The son of an immigrant, I too am pro-immigrant, as long as
it’s done through the appropriate legal channels. While these channels
are in many cases broken and must be revised to make the process more
equitable, there is one tenet which must be followed: the law may be
changed, but its integrity must not be compromised.
The (very) general theme of the protest was a stance against
HR 4437, a bill making illegal immigration a felony and thus subject to
harsher penalties. The bill also called for improved border control, a
plan which many fear could include a “fence” in select areas (though it
never states that the U.S. should build a 2,000 mile fence). I agree
with the aim of defeating HR 4437 and replacing it with the
three Senate bills that would strengthen the border but also allow a
path to citizenship; the law would be changed, its sanctity intact.

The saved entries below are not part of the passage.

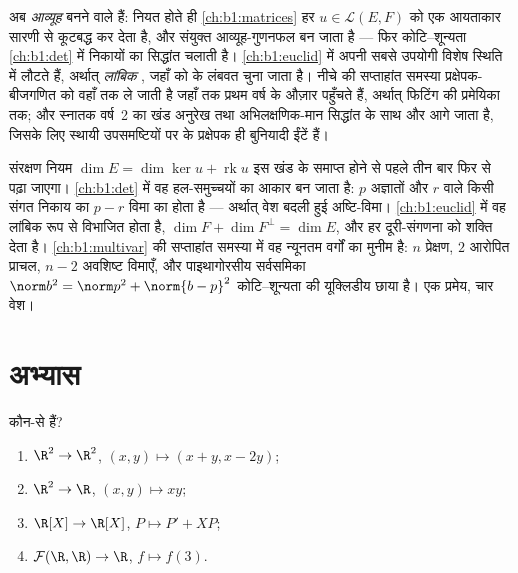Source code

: \begin{remark}[ये प्रतिचित्रण कहाँ जाते हैं]
\label{rem:b1:linmaps:whereused}
 अब \emph{आव्यूह} बनने वाले हैं:  नियत होते ही
\cref{ch:b1:matrices} हर $u \in \mathcal{L}(E, F)$ को एक आयताकार सारणी से
कूटबद्ध कर देता है, और संयुक्त  आव्यूह-गुणनफल बन जाता है --- फिर
कोटि--शून्यता \cref{ch:b1:det} में  निकायों का सिद्धांत चलाती है।
 \cref{ch:b1:euclid} में अपनी सबसे उपयोगी विशेष स्थिति में लौटते
हैं, अर्थात् \emph{लांबिक} , जहाँ  को  के लंबवत चुना
जाता है। नीचे की सप्ताहांत समस्या प्रक्षेपक-बीजगणित को वहाँ तक ले जाती है
जहाँ तक प्रथम वर्ष के औज़ार पहुँचते हैं, अर्थात् फिटिंग की प्रमेयिका तक; और
स्नातक वर्ष~2 का खंड अनुरेख तथा अभिलक्षणिक-मान सिद्धांत के साथ और आगे जाता
है, जिसके लिए स्थायी उपसमष्टियों पर के प्रक्षेपक ही बुनियादी ईंटें हैं।
\end{remark}

\begin{remark}[पुस्तक 3 के भीतर के परिदृश्य: कोटि--शून्यता तीन बार और]
\label{rem:b1:linmaps:perspectives}
संरक्षण नियम $\dim E = \dim\ker u + \operatorname{rk} u$ इस खंड के समाप्त
होने से पहले तीन बार फिर से पढ़ा जाएगा। \cref{ch:b1:det} में वह हल-समुच्चयों
का आकार बन जाता है: $p$ अज्ञातों और  $r$ वाले किसी संगत निकाय का
 $p - r$ विमा का होता है --- अर्थात् वेश बदली हुई अष्टि-विमा।
\cref{ch:b1:euclid} में वह लांबिक रूप से विभाजित होता है, $\dim F + \dim
F^\perp = \dim E$, और हर दूरी-संगणना को शक्ति देता है। \cref{ch:b1:multivar}
की सप्ताहांत समस्या में वह न्यूनतम वर्गों का मुनीम है: $n$ प्रेक्षण, $2$
आरोपित प्राचल, $n - 2$ अवशिष्ट विमाएँ, और पाइथागोरसीय सर्वसमिका $\norm b^2 =
\norm p^2 + \norm{b - p}^2$ कोटि--शून्यता की यूक्लिडीय छाया है। एक प्रमेय,
चार वेश।
\end{remark}

\section{अभ्यास}

\begin{exercise}[$\star$]\label{exo:b1:linmaps:1}
कौन-से   हैं?
\begin{enumerate}
  \item $\R^2 \to \R^2$, $(x, y) \mapsto (x + y, x - 2y)$;
  \item $\R^2 \to \R$, $(x, y) \mapsto xy$;
  \item $\R[X] \to \R[X]$, $P \mapsto P' + XP$;
  \item $\mathcal{F}(\R,\R) \to \R$, $f \mapsto f(3)$.
\end{enumerate}
\end{exercise}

The protesters may have agreed with me, but they did not show
it. Rather, they appealed for a new world, a kind of citizenship
without borders. There were signs proclaiming “No Fence, No Borders,
Free Movement for All.” They called for the rights for “all citizens of
the world” and a “general human rights for all.”
They wished to be within a border, but would rather it did not exist at all.
Yet American citizenship is not a human right. The U.S. does
not have an obligation to systematically clothe, feed, and protect the
citizens of other countries. (We may do so, but it is not an
obligation.) What’s at stake here is civil and political rights, not
economic and social rights. And civil rights presume citizenship. Its
benefits—economic and social rights—cannot be systematically dispensed
to those without it. The protesters, therefore, should have supported
citizenship, not a citizen-less, stateless, world.
The protesters pledged solidarity with all immigrants,
consistently referring to illegal immigrants simply as immigrants. But
this is to misunderstand the real debate, which does not pit those who
are pro-immigration against those who are anti-immigration. Rather,
this is a legal question and question of extent: How should we change
our laws, and how many immigrants should we let in each year? Few are
opposed to immigration; many are opposed to uncontrolled immigration.
Besides, to conflate illegal immigrants with immigrants is an egregious
affront to America’s 50 million legal immigrants if ever there was one.
The protest was also against being “tied to the corporate
structure” and included other socialist references, invoking the
previous spirit of the May Day protests.
Yet this situation is not about corporate America; it is not
about a stateless world; and it is most certainly not about legal
immigrants. This is about illegal immigrants who are trying to find a
decent life in America and a country that’s attempting to accommodate
them.
The walkout protest could have achieved a great deal. Had
there been a cohesive message, either supporting illegal immigrants,
elevating downtrodden legal immigrants, or offering a way to improve
immigration policy, there may have been far wider support. Instead, a
loose and unrelated conglomeration of protestors milled about,
confusing legality and illegality, state and statelessness, and
haranguing about corporate America, handily ignoring the real issues
that are facing the country.
Chants of “Si, se puede,” “Yes, it is possible” were heard
the entire hour of the protest, but if only they had asked—and
coherently answered—“Que se puede?” “What is possible?”
Shai D. Bronshtein ’09, a Crimson editorial editor, lives in Matthews Hall.